If you are a profitable unicorn who can raise money in the private markets when needed, is there really a benefit to going public? Maybe I am missing something, but going public doesn't really seem to be as important as it used to be.

dang · 1h ago
Oof that title. Particularly when the site design is so substantive!

I've edited it to use what I think is representative language from the article itself. (This is to allow it to spend more time on HN's frontpage, because the article itself deserves it.)

lemonlym · 41m ago
Hey, thanks for this! Prompted me to take a look at the HN guidelines :).
FirmwareBurner · 6h ago
I think everyone knew, even without looking at any data, that startups were in a bubble thanks to Covid, when every "shoeshine boy" was studying to be a webdev at a start-up.

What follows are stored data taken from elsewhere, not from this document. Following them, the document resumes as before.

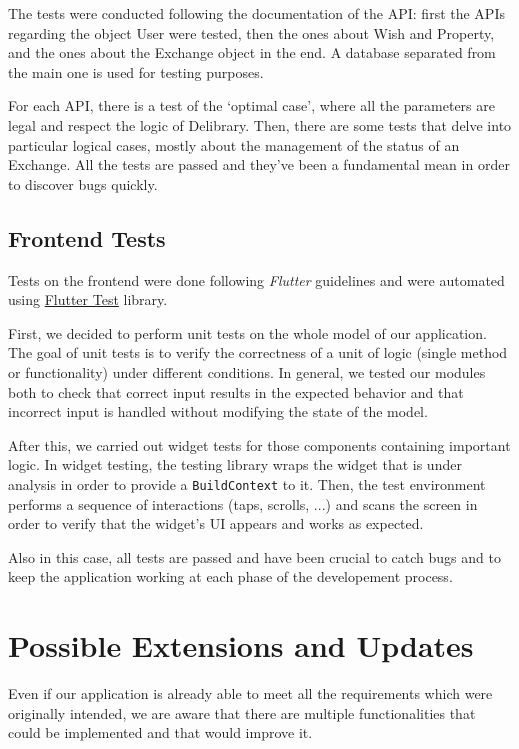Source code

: The tests were conducted following the documentation of the API: first the APIs regarding the object User were tested, then the ones about Wish and Property, and the ones about the Exchange object in the end.
A database separated from the main one is used for testing purposes.

For each API, there is a test of the `optimal case', where all the parameters are legal and respect the logic of Delibrary.
Then, there are some tests that delve into particular logical cases, mostly about the management of the status of an Exchange.
All the tests are passed and they've been a fundamental mean in order to discover bugs quickly.

\section{Frontend Tests}
Tests on the frontend were done following \textit{Flutter} guidelines and were automated using \href{https://api.flutter.dev/flutter/flutter_test/flutter_test-library.html}{Flutter Test} library.

First, we decided to perform unit tests on the whole model of our application.
The goal of unit tests is to verify the correctness of a unit of logic (single method or functionality) under different conditions.
In general, we tested our modules both to check that correct input results in the expected behavior and that incorrect input is handled without modifying the state of the model.

After this, we carried out widget tests for those components containing important logic.
In widget testing, the testing library wraps the widget that is under analysis in order to provide a \texttt{BuildContext} to it.
Then, the test environment performs a sequence of interactions (taps, scrolls, ...) and scans the screen in order to verify that the widget's UI appears and works as expected.

Also in this case, all tests are passed and have been crucial to catch bugs and to keep the application working at each phase of the developement process.



\chapter{Possible Extensions and Updates}
Even if our application is already able to meet all the requirements which were originally intended, we are aware that there are multiple functionalities that could be implemented and that would improve it.

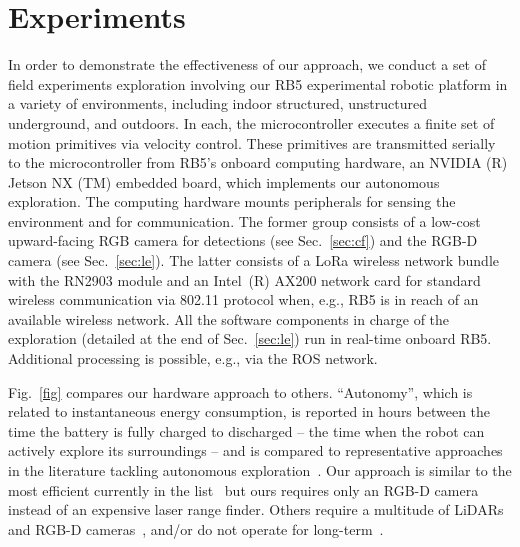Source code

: \documentclass[letterpaper,10pt,conference,twoside]{IEEEtran}
\theoremstyle{definition}
\begin{document}
\section{Experiments}
\label{sec:fe}
\noindent
In order to demonstrate the effectiveness of our approach, we conduct a set of 
field experiments %
exploration involving our RB5 experimental robotic platform %
in a variety of environments, including indoor structured, unstructured underground, and outdoors. In each, the microcontroller executes a finite set of motion primitives via velocity control. These primitives are transmitted serially to the microcontroller 
from RB5's onboard computing hardware, an NVIDIA (R) Jetson NX (TM) embedded board, which implements our autonomous %
exploration. %
The computing hardware mounts peripherals for sensing the environment and for communication. The former group consists of a low-cost upward-facing RGB camera for detections (see Sec.~\ref{sec:cf}) and the RGB-D camera (see Sec.~\ref{sec:le}). The latter 
consists 
of a LoRa wireless network bundle with the RN2903 module and an Intel~(R) AX200 network card for standard wireless communication via 802.11 protocol when, e.g., RB5 is in reach of an available wireless network.
%
All the software components in charge of the exploration %
(detailed at the end of Sec.~\ref{sec:le}) run in real-time onboard RB5. Additional processing is possible, e.g., %
via the ROS network.

Fig.~\ref{fig} compares our hardware approach to others. 
``Autonomy'', which is related to instantaneous energy consumption, is reported in hours between the time the battery is fully charged to discharged -- the time when the robot can actively explore its surroundings -- and is compared to representative approaches in the literature tackling autonomous exploration~\cite{schmid2020efficient,kulkarni2022autonomous,muller2021openbot,tranzatto2022cerberus,roucek2020darpa,surmann2003autonomous}.
Our approach is similar 
to the most efficient currently in the list~\cite{surmann2003autonomous} %
but ours requires only an RGB-D camera instead of an 
expensive %
laser range finder. Others require a multitude of LiDARs and RGB-D cameras~\cite{tranzatto2022cerberus,kulkarni2022autonomous,roucek2020darpa}, and/or do not operate for long-term~\cite{schmid2020efficient,muller2021openbot}.
\end{document}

Like how many food delivery apps that are actually profitable can the economy handle?

dsr_ · 5h ago
The problem is usually not "there are 300 food delivery services" but "there are three food delivery services and they control the market".
PhantomHour · 4h ago
It's a business model problem; The "Uber" business model relies on a monopoly.

The business model is 1) "Have artificially low prices to push all competing business into bankrupty", 2) "Now that we're a monopoly, raise prices massively", 3) Massive profit, so long as no government starts doing anything about the fact that both steps #1 and #2 are illegal.

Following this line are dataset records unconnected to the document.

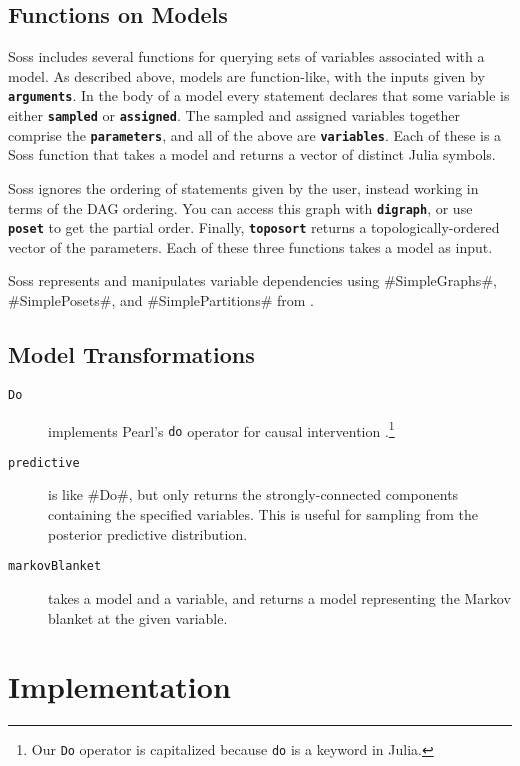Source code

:\documentclass[anonymous=false, %
               format=acmsmall, %
               review=true, %
               screen=true, %
               nonacm=true]{acmart}
\begin{document}
\subsection{Functions on Models}

Soss includes several functions for querying sets of variables associated with a model. As described above, models are function-like, with the inputs given by {\bf \texttt{arguments}}. In the body of a model every statement declares that some variable is either {\bf \texttt{sampled}} or {\bf \texttt{assigned}}. The sampled and assigned variables together comprise the {\bf \texttt{parameters}}, and all of the above are {\bf \texttt{variables}}. Each of these is a Soss function that takes a model and returns a vector of distinct Julia symbols.

Soss ignores the ordering of statements given by the user, instead working in terms of the DAG ordering. You can access this graph with {\bf \texttt{digraph}}, or use {\bf \texttt{poset}} to get the partial order. Finally, {\bf \texttt{toposort}} returns a topologically-ordered vector of the parameters. Each of these three functions takes a model as input.

Soss represents and manipulates variable dependencies using \jl#SimpleGraphs#, \jl#SimplePosets#, and \jl#SimplePartitions# from \cite{SimpleWorld}.


\subsection{Model Transformations}

\begin{description}
    \item[\texttt{Do}] implements Pearl's {\footnotesize\texttt{do}} operator for causal intervention \cite{Pearl1995}.\footnote{Our {\footnotesize\texttt{Do}} operator is capitalized because {\footnotesize\texttt{do}} is a keyword in Julia.}
    \item[\texttt{predictive}] is like \jl#Do#, but only returns the strongly-connected components containing the specified variables. This is useful for sampling from the posterior predictive distribution.
    \item[\texttt{markovBlanket}]  takes a model and a variable, and returns a model representing the Markov blanket at the given variable.
\end{description}

\section{Implementation}
\end{document}
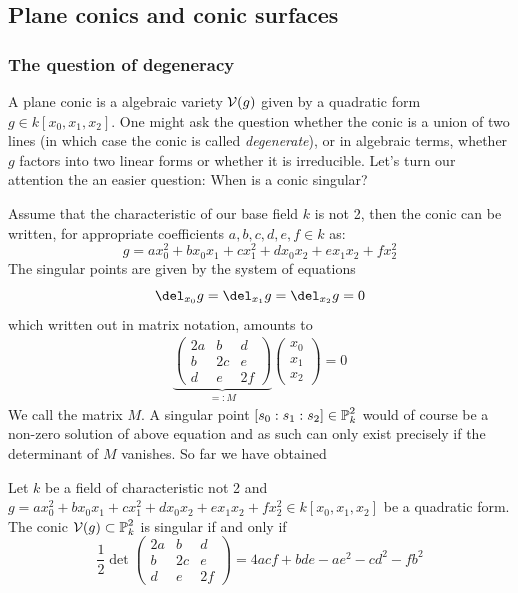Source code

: \subsection{Plane conics and conic surfaces}

\subsubsection{The question of degeneracy}

A plane conic is a algebraic variety $\operatorname{\mathcal V}(g)$ given by a quadratic form $g \in k[x_0,x_1,x_2]$. One might ask the question whether the conic is a union of two lines (in which case the conic is called \emph{degenerate}), or in algebraic terms, whether $g$ factors into two linear forms or whether it is irreducible.
Let's turn our attention the an easier question: When is a conic singular?

Assume that the characteristic of our base field $k$ is not 2, then the conic can be written, for appropriate coefficients $a,b,c,d,e,f \in k$ as:
\begin{equation}
g = ax_0^2 + bx_0x_1 + cx_1^2 + dx_0x_2 + ex_1x_2 + fx_2^2
\end{equation}
The singular points are given by the system of equations
\begin{equation}
\del_{x_0} g = \del_{x_1} g = \del_{x_2} g = 0
\end{equation}
which written out in matrix notation, amounts to
\begin{align}
\underset{=:M}{\underbrace{
\begin{pmatrix}
2a & b & d \\
b & 2c & e \\
d & e & 2f
\end{pmatrix}
}}
\begin{pmatrix}
x_0 \\ x_1 \\ x_2
\end{pmatrix}
= 0
\end{align}
We call the matrix $M$.
A singular point $[s_0:s_1:s_2] \in \operatorname{\mathbb P}^2_k$ would of course be a non-zero solution of above equation and as such can only exist precisely if the determinant of $M$ vanishes.
So far we have obtained

\begin{corollary}
Let $k$ be a field of characteristic not 2 and $g =  ax_0^2 + bx_0x_1 + cx_1^2 + dx_0x_2 + ex_1x_2 + fx_2^2
\in k[x_0,x_1,x_2]$ be a quadratic form. The conic $\operatorname{\mathcal V}(g) \subset \operatorname{\mathbb P}^2_k$ is singular if and only if
\begin{equation}
\frac 12
\det
\begin{pmatrix}
2a & b & d \\
b & 2c & e \\
d & e & 2f
\end{pmatrix}
= 4acf + bde - ae^2 - cd^2 - fb^2
\end{equation}
\end{corollary}

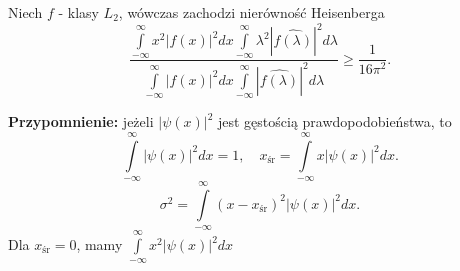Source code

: \documentclass[../main.tex]{subfiles}
\begin{document}
    \pagebreak
    \begin{stw}
        Niech $f$ - klasy $L_2$, wówczas zachodzi nierówność Heisenberga
        \[
            \frac{\int\limits_{-\infty}^{\infty} x^2 \left| f(x) \right| ^2 dx \int\limits_{-\infty}^{\infty} \lambda^2 \left| \widehat{f(\lambda)} \right| ^2 d\lambda}{\int\limits_{-\infty}^{\infty} \left| f(x) \right| ^2 dx \int\limits_{-\infty}^{\infty} \left| \widehat{f(\lambda)} \right| ^2 d\lambda } \ge \frac{1}{16\pi^2}
        .\]
    \end{stw}
    \textbf{Przypomnienie:} jeżeli $\left| \psi(x) \right| ^2$ jest gęstością prawdopodobieństwa, to
    \[
        \int\limits_{-\infty}^{\infty} \left| \psi(x) \right| ^2 dx = 1,\quad x_{\text{śr}} = \int\limits_{-\infty}^{\infty}  x \left| \psi(x) \right| ^2 dx
    .\]
\[
    \sigma^2 = \int\limits_{-\infty}^{\infty} (x-x_{\text{śr}})^2 \left| \psi(x) \right| ^2 dx
.\]
Dla $x_{\text{śr}} = 0$, mamy $\int\limits_{-\infty}^{\infty} x^2 \left| \psi(x) \right| ^2 dx $
\end{document}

That business model fails the moment you have multiple startups dumping the market, none can move to step #2 because they'd bleed all their users to whichever competitor is still in step #1.

dheera · 4h ago
It's restaurants that don't want to deal with 300 apps. They will pick the top 3 and call it a day.
dsr_ · 2h ago
.. and that's also a problem.
TylerE · 6h ago
I think the real real giveaway is that like 90% there's a big exit, it's an aquihire and the "product" is quickly dumped.
JCM9 · 6h ago
Yep. Many / most aquihires are pretty ugly financially. While the headline sounds impressive (“X startup acquired for $250M”) the reality is that with preferred cap tables and terms most folks see nothing and investors are merely trying to recoup some losses or make a modest (less than S&P500 index fund return) return on investment. It’s basically a fire sale to salvage what’s left from the wreckage.

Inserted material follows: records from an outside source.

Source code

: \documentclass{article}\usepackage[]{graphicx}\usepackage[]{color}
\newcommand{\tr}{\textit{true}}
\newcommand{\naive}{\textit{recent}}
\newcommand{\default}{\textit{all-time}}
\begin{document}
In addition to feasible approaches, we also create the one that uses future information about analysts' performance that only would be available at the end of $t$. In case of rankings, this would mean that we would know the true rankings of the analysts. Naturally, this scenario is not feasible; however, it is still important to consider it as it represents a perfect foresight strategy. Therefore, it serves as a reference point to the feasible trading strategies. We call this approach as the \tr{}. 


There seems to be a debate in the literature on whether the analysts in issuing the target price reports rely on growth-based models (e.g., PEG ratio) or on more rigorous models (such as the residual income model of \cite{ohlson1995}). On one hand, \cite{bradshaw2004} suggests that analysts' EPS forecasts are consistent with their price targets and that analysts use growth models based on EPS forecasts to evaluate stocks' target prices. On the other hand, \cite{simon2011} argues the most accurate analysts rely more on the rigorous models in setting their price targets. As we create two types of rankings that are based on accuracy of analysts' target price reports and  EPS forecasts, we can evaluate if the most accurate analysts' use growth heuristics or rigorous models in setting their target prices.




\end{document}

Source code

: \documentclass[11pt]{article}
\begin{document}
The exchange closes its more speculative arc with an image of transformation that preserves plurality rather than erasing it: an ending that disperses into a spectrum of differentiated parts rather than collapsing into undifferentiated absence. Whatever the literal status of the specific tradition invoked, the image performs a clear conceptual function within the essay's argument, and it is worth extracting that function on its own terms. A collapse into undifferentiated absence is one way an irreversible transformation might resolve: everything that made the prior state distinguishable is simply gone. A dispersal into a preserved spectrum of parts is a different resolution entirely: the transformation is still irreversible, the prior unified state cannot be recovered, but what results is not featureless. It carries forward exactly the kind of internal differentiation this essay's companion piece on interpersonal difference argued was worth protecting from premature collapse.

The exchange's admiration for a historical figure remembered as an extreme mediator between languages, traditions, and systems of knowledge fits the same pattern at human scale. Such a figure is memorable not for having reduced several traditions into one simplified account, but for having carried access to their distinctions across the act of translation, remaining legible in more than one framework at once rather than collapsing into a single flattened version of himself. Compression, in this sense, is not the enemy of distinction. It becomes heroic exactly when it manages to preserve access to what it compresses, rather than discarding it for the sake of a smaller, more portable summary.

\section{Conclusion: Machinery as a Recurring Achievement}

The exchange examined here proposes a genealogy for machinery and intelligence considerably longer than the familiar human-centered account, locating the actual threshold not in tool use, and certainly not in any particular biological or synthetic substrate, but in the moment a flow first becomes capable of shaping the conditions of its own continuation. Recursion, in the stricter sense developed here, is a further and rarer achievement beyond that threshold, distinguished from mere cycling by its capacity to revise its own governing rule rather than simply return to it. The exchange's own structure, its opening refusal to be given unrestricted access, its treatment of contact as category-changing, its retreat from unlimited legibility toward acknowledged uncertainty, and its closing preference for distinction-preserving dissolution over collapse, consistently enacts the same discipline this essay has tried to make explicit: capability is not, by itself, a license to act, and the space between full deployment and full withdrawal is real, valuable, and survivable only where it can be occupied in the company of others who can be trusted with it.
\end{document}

Founders might get a little something and most shareholder employees get nothing.

nkingsy · 5h ago
Don’t they usually get a better stock package than the average new hire?
mandevil · 3h ago
The employees along for the ride on an acquihire? Sometimes yes, sometimes no. Depends a lot on how generous the founder/target of the acquihire is.
gdbsjjdn · 3h ago
In my experience what the founders usually get is a bigger locked up retention package. The investors want the cash, and the acquirer wants the founders to stay.